(Dataset records)

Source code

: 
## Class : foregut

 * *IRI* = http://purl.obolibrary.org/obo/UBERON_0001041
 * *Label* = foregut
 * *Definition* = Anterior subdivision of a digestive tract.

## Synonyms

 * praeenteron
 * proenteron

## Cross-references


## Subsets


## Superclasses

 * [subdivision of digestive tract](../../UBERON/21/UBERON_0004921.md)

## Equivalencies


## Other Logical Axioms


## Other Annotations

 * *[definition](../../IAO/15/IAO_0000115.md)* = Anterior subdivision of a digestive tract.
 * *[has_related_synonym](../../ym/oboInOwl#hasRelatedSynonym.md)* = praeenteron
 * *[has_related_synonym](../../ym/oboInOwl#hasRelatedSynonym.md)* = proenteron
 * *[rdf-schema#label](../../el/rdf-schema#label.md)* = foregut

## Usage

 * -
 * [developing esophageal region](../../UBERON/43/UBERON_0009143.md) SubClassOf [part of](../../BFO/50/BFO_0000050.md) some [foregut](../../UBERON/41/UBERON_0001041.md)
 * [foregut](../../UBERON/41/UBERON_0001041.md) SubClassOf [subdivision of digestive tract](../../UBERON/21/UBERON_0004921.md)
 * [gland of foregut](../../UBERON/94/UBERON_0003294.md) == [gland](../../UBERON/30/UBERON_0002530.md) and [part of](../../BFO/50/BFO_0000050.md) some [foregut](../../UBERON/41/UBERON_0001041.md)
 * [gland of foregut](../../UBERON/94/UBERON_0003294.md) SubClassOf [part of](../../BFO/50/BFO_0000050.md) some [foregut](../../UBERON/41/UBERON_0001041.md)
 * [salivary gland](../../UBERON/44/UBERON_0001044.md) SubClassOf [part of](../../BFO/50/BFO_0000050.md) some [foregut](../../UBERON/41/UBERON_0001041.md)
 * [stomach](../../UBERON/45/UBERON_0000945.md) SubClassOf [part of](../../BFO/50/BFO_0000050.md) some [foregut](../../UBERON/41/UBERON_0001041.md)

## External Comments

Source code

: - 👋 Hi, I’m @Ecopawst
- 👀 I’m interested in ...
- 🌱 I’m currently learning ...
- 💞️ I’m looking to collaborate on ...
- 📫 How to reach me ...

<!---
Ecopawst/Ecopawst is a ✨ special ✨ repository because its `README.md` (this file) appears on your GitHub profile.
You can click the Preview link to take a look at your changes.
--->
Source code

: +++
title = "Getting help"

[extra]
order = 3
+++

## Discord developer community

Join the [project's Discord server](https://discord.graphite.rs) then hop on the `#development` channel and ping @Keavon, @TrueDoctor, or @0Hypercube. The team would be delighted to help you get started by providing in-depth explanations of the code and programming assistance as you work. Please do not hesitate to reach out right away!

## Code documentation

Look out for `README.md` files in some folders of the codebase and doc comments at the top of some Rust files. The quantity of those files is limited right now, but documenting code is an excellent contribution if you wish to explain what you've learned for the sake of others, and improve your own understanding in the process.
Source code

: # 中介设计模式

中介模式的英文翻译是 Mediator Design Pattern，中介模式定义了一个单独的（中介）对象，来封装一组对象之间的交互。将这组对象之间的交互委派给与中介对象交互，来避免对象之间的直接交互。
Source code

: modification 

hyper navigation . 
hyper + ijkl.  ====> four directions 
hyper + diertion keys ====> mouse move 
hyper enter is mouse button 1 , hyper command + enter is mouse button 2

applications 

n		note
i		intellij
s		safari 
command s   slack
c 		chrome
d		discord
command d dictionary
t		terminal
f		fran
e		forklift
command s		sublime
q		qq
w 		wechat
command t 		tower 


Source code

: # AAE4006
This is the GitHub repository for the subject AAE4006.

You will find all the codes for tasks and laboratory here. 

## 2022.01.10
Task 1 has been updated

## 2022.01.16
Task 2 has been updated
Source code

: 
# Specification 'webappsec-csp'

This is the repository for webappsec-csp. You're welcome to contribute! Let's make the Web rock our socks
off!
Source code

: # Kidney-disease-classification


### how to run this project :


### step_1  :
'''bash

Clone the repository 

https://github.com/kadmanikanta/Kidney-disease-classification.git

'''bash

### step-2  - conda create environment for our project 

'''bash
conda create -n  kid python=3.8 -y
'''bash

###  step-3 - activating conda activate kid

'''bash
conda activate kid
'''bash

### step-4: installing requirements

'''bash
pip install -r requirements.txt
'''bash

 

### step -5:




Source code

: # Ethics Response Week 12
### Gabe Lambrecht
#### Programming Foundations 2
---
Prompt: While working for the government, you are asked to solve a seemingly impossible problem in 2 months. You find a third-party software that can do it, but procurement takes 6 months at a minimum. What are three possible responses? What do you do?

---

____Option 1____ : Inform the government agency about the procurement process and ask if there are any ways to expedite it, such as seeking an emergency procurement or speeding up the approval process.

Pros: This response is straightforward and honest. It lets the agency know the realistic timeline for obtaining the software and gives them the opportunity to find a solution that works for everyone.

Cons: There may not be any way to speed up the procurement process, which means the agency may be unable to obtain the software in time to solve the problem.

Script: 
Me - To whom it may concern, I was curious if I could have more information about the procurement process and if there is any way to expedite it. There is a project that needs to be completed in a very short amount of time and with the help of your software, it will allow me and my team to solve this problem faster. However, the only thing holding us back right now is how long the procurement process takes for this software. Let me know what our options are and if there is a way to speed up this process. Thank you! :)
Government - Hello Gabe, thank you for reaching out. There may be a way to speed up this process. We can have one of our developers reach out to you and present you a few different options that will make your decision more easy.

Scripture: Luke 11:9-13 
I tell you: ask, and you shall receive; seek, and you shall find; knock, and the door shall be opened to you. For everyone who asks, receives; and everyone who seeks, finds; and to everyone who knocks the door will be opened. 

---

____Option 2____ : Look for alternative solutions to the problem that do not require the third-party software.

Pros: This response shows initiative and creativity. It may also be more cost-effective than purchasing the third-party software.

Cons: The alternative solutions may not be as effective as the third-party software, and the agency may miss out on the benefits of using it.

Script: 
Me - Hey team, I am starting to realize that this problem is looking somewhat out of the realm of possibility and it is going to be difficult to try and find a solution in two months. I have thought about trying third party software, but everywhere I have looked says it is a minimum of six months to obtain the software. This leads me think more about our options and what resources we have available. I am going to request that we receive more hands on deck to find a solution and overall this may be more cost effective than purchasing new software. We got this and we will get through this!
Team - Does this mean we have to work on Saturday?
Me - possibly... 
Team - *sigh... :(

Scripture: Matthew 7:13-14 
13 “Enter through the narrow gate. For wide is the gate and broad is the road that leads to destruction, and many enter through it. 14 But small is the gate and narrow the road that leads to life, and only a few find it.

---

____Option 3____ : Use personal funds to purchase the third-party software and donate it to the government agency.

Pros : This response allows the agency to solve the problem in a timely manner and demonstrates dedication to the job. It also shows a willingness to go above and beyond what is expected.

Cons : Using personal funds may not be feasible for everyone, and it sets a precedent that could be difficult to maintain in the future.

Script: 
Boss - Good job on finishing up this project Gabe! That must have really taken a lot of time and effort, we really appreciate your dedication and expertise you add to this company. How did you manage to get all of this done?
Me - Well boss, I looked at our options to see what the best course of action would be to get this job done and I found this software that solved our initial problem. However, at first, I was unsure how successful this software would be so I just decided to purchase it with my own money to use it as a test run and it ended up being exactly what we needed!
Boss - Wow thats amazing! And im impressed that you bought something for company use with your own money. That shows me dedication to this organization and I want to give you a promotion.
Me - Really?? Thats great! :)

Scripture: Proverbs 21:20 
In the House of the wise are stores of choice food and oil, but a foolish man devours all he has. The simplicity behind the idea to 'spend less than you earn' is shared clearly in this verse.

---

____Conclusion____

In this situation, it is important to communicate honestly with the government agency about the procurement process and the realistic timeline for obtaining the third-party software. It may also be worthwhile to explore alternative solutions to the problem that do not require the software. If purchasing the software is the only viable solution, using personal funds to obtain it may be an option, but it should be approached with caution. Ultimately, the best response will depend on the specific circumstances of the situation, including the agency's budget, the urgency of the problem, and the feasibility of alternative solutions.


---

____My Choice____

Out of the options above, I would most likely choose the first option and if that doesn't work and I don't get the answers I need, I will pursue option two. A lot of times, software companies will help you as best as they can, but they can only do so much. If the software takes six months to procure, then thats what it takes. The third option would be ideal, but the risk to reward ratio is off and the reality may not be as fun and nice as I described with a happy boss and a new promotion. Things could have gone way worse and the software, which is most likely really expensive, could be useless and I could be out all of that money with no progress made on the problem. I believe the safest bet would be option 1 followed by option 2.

(End Dataset records)

The required output is the number of lines in the records that contain the word "Cons", with nothing added.

3